#### [WORK INSTRUCTION]
If a line of the records contains the word "函数声明", list it.

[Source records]
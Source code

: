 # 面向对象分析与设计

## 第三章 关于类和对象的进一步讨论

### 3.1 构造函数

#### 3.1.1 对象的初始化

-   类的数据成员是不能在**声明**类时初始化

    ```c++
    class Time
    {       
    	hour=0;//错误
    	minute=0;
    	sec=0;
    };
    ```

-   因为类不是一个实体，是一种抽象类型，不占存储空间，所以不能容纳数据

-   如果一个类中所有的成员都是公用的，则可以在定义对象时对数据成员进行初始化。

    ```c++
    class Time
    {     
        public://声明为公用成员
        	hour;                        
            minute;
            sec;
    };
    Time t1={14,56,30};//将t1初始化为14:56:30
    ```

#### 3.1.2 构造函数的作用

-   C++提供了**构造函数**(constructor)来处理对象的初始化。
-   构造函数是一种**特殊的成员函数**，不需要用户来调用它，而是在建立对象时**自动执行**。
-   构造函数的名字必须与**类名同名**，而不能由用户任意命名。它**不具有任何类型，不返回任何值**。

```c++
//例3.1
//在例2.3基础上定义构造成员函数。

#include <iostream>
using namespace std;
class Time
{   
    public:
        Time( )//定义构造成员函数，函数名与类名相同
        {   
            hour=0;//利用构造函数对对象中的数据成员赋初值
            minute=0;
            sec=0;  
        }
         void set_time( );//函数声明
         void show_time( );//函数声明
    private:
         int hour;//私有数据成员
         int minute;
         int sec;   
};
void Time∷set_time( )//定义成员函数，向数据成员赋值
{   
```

#### [COMPLETED TASK]
         void set_time( );//函数声明
         void show_time( );//函数声明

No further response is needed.